Stored data entries:
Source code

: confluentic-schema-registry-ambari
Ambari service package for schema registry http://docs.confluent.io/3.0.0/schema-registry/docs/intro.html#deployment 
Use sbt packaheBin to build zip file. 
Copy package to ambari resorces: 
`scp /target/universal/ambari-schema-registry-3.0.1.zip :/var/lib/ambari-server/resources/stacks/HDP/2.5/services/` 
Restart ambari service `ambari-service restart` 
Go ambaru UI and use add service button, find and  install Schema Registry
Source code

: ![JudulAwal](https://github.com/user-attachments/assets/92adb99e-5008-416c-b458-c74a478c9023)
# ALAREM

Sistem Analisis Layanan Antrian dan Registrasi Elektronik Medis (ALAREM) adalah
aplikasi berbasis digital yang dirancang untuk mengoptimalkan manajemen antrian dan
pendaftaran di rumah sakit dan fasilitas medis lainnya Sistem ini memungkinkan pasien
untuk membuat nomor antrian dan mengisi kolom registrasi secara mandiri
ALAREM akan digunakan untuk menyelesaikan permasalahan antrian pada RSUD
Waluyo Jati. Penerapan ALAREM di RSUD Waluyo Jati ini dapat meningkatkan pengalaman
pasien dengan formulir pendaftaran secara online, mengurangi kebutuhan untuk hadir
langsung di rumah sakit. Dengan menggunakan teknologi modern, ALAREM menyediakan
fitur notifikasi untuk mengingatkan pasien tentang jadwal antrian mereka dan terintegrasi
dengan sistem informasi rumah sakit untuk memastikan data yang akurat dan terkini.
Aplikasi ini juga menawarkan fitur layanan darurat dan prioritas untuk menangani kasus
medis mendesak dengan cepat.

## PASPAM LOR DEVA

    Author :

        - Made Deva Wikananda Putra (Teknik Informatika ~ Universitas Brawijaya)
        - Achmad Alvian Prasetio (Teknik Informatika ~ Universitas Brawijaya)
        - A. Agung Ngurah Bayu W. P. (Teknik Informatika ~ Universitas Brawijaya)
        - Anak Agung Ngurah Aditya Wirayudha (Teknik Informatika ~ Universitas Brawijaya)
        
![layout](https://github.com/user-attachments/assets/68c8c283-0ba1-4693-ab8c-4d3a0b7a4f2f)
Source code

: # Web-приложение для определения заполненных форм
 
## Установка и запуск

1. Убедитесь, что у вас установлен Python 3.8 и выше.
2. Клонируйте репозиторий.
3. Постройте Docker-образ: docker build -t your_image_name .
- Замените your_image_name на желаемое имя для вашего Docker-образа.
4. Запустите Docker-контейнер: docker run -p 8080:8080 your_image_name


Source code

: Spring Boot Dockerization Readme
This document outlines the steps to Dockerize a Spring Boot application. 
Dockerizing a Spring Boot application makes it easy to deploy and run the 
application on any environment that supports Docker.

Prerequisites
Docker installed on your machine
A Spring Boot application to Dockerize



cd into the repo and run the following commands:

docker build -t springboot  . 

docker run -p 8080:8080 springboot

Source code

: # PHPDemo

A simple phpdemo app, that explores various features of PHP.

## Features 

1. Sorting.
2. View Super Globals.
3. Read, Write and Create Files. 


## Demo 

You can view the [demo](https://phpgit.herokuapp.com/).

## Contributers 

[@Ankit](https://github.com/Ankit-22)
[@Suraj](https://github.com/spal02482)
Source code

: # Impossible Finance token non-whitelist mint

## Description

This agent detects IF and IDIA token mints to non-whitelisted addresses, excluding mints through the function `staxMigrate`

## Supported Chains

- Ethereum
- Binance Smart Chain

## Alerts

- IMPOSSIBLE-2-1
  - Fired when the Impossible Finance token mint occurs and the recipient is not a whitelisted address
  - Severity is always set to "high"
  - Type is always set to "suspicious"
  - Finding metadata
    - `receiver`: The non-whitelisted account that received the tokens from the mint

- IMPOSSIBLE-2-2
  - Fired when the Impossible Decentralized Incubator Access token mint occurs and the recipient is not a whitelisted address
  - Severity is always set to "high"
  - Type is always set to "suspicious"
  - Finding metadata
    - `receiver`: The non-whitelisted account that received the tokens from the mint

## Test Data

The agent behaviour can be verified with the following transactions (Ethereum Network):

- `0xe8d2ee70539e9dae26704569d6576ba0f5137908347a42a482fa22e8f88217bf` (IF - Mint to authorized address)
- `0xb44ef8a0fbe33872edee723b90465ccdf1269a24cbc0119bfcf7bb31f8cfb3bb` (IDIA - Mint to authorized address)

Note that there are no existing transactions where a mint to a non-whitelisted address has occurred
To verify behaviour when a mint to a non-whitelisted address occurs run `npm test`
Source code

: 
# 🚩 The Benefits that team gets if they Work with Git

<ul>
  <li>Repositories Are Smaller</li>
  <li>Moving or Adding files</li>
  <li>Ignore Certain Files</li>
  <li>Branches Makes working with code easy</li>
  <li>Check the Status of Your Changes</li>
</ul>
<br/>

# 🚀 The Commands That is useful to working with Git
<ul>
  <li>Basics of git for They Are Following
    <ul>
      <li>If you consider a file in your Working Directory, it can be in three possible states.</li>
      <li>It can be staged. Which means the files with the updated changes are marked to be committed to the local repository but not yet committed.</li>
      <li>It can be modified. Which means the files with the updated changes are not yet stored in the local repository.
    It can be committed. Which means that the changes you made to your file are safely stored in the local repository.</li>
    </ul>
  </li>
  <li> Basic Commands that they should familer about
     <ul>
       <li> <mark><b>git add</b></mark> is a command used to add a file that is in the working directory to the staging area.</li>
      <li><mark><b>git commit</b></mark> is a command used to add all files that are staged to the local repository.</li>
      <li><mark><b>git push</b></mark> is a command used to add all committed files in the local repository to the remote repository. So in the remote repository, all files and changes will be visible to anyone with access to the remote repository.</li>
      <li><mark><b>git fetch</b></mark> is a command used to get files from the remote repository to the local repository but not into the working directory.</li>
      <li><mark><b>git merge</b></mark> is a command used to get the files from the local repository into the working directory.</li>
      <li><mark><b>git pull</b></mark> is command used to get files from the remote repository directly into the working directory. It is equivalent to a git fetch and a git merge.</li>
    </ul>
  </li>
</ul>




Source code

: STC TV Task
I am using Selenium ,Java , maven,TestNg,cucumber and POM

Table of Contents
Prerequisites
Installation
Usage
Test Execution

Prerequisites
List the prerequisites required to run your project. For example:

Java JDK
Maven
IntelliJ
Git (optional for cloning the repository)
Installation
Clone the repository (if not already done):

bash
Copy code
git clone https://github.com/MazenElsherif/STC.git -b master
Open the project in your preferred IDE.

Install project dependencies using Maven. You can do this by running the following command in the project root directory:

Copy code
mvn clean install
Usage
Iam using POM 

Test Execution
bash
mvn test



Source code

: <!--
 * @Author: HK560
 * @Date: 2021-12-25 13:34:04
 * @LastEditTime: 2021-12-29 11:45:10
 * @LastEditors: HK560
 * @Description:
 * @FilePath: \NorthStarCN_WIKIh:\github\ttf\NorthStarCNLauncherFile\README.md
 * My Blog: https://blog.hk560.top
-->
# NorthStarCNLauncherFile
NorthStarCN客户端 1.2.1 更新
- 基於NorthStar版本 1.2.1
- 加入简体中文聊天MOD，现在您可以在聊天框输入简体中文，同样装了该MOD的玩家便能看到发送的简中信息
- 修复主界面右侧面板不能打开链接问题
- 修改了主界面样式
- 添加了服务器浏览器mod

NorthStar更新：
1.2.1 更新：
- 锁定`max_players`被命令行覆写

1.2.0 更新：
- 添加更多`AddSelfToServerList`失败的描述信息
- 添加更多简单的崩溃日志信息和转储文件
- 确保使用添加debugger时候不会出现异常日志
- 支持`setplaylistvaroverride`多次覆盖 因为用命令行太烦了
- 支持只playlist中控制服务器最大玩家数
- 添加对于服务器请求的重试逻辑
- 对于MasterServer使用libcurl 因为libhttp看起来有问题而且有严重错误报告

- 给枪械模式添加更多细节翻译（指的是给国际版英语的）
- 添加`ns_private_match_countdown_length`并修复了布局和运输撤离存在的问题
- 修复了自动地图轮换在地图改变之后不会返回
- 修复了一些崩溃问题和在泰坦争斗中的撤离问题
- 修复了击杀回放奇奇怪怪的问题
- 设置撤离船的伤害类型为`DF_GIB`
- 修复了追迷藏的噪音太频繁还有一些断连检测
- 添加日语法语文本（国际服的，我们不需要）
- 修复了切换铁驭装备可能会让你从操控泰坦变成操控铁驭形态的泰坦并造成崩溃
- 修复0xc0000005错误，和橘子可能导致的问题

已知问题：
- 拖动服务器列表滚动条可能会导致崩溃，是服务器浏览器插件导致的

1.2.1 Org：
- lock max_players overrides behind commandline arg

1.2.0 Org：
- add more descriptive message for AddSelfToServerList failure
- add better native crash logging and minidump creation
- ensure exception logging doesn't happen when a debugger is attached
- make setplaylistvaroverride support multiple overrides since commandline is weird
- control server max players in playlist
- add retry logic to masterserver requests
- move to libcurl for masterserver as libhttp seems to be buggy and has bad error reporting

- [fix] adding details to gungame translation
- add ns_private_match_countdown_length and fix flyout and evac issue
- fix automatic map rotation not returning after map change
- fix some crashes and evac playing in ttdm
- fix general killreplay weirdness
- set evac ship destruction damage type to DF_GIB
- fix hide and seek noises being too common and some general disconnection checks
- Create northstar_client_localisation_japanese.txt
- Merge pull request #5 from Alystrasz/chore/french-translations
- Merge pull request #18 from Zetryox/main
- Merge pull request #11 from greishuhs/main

Task requirements> Please write out, exactly as they appear, the lines from the one containing "- ensure exception" through the last line of the records above, and nothing more.

Finished exercise>
- ensure exception logging doesn't happen when a debugger is attached
- make setplaylistvaroverride support multiple overrides since commandline is weird
- control server max players in playlist
- add retry logic to masterserver requests
- move to libcurl for masterserver as libhttp seems to be buggy and has bad error reporting

- [fix] adding details to gungame translation
- add ns_private_match_countdown_length and fix flyout and evac issue
- fix automatic map rotation not returning after map change
- fix some crashes and evac playing in ttdm
- fix general killreplay weirdness
- set evac ship destruction damage type to DF_GIB
- fix hide and seek noises being too common and some general disconnection checks
- Create northstar_client_localisation_japanese.txt
- Merge pull request #5 from Alystrasz/chore/french-translations
- Merge pull request #18 from Zetryox/main
- Merge pull request #11 from greishuhs/main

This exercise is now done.